1. Field of the Invention
The present invention relates to a light emitting diode (LED), particularly a GaN-based LED, and more particularly, to an LED having enhanced current spreading and light extraction efficiencies by incorporating a layer between a semiconductor layer and an electrode pad.
2. Discussion of the Background
An LED is a photoelectric conversion device that emits light through recombination of electrons and holes when current is applied. As an example, a GaN-based LED has an n-type semiconductor layer, an active layer, and a p-type semiconductor layer, which are sequentially arranged on a substrate. A transparent electrode layer is arranged on the p-type semiconductor layer, and a p-type electrode pad is arranged on the transparent electrode. The active layer and the p-type semiconductor layer may be partially removed so that a portion of the n-type semiconductor layer is exposed. An n-type electrode pad is arranged on an upper region of the exposed n-type semiconductor layer.
In such an LED, light is mainly emitted through a portion of the transparent electrode layer, which serves as an electrode together with the electrode pad. Therefore, when selecting a material for the transparent electrode layer, it should have strong electrical characteristics and should minimally interrupt light emission. A Ni/Au layer or an indium tin oxide (ITO) layer may be used as the transparent electrode layer. The Ni/Au layer has an excellent electrical characteristic but has a low transparency with respect to visible light. Conversely, the ITO layer has a transmittance of 90% or more with respect to visible light and thus is excellent in transparency, but has a low electrical characteristic.
In a conventional LED, an opening may be formed by etching a portion of a transparent electrode layer (particularly, an ITO layer), and a p-type electrode pad contacts the p-type semiconductor layer through the opening. In the conventional LED, a p-type tunnel layer (p++) doped with a highly concentrated p-type impurity is arranged on the p-type semiconductor layer for establishing an ohmic contact. Therefore, the p-type electrode pad contacts the p-type tunnel layer.

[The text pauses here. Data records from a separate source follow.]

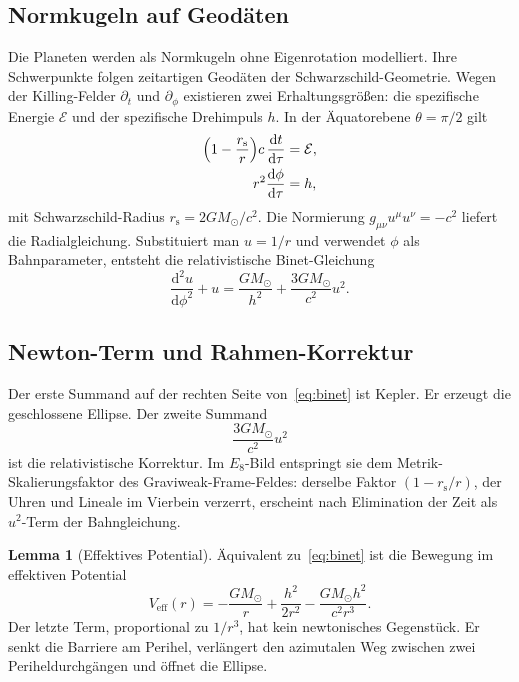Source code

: \documentclass[11pt,a4paper]{article}
\theoremstyle{definition}
\newtheorem{lemma}[satz]{Lemma}
\theoremstyle{remark}
\newcommand{\rs}{r_{\mathrm{s}}}
\newcommand{\MS}{M_{\odot}}
\begin{document}
\subsection{Normkugeln auf Geodäten}

Die Planeten werden als Normkugeln ohne Eigenrotation modelliert. Ihre Schwerpunkte folgen zeitartigen Geodäten der Schwarzschild-Geometrie. Wegen der Killing-Felder \(\partial_t\) und \(\partial_\phi\) existieren zwei Erhaltungsgrößen: die spezifische Energie \(\mathcal{E}\) und der spezifische Drehimpuls \(h\). In der Äquatorebene \(\theta=\pi/2\) gilt
\begin{align}
\Bigl(1-\frac{\rs}{r}\Bigr)c\,\frac{\mathrm{d}t}{\mathrm{d}\tau}&=\mathcal{E},\\
r^2\frac{\mathrm{d}\phi}{\mathrm{d}\tau}&=h,
\end{align}
mit Schwarzschild-Radius \(\rs=2G\MS/c^2\). Die Normierung \(g_{\mu\nu}u^\mu u^\nu=-c^2\) liefert die Radialgleichung. Substituiert man \(u=1/r\) und verwendet \(\phi\) als Bahnparameter, entsteht die relativistische Binet-Gleichung
\begin{equation}
\label{eq:binet}
\frac{\mathrm{d}^2 u}{\mathrm{d}\phi^2}+u=\frac{G\MS}{h^2}+\frac{3G\MS}{c^2}u^2.
\end{equation}

\subsection{Newton-Term und Rahmen-Korrektur}

Der erste Summand auf der rechten Seite von~\eqref{eq:binet} ist Kepler. Er erzeugt die geschlossene Ellipse. Der zweite Summand
\begin{equation}
\frac{3G\MS}{c^2}u^2
\end{equation}
ist die relativistische Korrektur. Im \(E_8\)-Bild entspringt sie dem Metrik-Skalierungsfaktor des Graviweak-Frame-Feldes: derselbe Faktor \((1-\rs/r)\), der Uhren und Lineale im Vierbein verzerrt, erscheint nach Elimination der Zeit als \(u^2\)-Term der Bahngleichung.

\begin{lemma}[Effektives Potential]
Äquivalent zu~\eqref{eq:binet} ist die Bewegung im effektiven Potential
\begin{equation}
V_{\mathrm{eff}}(r)=-\frac{G\MS}{r}+\frac{h^2}{2r^2}-\frac{G\MS h^2}{c^2 r^3}.
\end{equation}
Der letzte Term, proportional zu \(1/r^3\), hat kein newtonisches Gegenstück. Er senkt die Barriere am Perihel, verlängert den azimutalen Weg zwischen zwei Periheldurchgängen und öffnet die Ellipse.
\end{lemma}
\end{document}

However, in the conventional LED, current flow is concentrated just under the p-type electrode pad, and therefore, current may not be widely spread out on the transparent electrode layer. This is because the p-type electrode pad is in direct contact with the p-type tunnel layer. The structure causes the recombination rate of electrons and holes in an active layer to decrease, thereby lowering luminous efficiency. Also, in the conventional LED, a large amount of light may be absorbed by the p-type electrode pad, and therefore lost.